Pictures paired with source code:
════
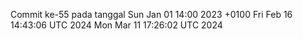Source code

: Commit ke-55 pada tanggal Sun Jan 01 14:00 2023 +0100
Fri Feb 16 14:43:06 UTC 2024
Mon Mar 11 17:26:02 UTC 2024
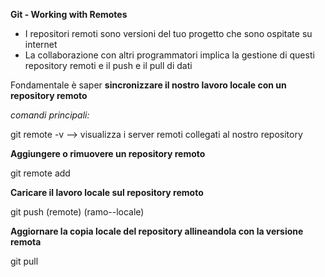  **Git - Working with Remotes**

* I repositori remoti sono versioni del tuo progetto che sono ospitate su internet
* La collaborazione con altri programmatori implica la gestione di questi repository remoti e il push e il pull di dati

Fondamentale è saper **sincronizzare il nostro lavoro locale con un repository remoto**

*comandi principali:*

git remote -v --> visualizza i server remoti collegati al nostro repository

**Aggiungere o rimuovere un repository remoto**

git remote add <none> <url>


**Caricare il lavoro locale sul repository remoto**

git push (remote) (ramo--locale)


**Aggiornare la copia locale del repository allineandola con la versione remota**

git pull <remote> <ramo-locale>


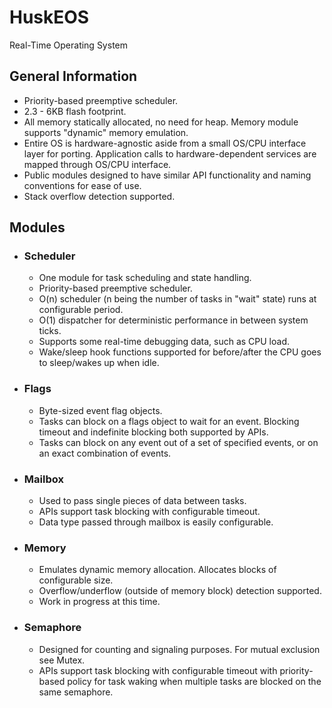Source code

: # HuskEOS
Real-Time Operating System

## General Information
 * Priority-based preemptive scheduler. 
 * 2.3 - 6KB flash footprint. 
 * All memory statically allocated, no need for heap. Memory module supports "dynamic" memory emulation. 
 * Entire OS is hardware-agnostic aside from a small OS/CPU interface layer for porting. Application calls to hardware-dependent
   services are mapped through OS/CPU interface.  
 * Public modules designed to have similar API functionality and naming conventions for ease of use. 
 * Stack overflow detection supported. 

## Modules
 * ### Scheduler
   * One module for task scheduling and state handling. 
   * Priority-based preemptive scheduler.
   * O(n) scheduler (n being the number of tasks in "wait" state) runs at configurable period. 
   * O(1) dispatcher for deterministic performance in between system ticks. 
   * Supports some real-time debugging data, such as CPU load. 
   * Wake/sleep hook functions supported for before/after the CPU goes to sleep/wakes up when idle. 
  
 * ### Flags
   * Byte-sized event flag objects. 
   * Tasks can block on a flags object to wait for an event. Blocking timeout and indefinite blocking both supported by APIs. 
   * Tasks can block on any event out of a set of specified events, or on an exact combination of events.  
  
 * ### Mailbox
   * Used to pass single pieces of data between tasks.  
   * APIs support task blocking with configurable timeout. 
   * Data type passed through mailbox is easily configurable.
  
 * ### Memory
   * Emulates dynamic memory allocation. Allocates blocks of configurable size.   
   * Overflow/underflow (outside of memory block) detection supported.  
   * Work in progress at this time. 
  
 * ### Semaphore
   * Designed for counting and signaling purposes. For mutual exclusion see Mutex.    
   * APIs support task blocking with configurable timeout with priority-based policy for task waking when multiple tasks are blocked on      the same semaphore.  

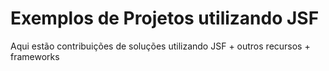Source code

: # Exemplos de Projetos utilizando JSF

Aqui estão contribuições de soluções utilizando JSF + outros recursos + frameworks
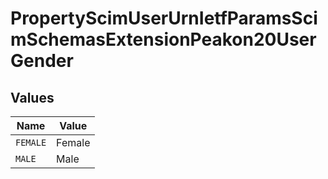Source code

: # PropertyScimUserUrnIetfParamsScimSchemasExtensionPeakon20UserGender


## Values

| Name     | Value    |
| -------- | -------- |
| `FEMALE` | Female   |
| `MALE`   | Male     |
════
- YOUR TASK: Among the lines above, find those holding "utilizando" and copy each one.

- REPLY:
: # Exemplos de Projetos utilizando JSF
Aqui estão contribuições de soluções utilizando JSF + outros recursos + frameworks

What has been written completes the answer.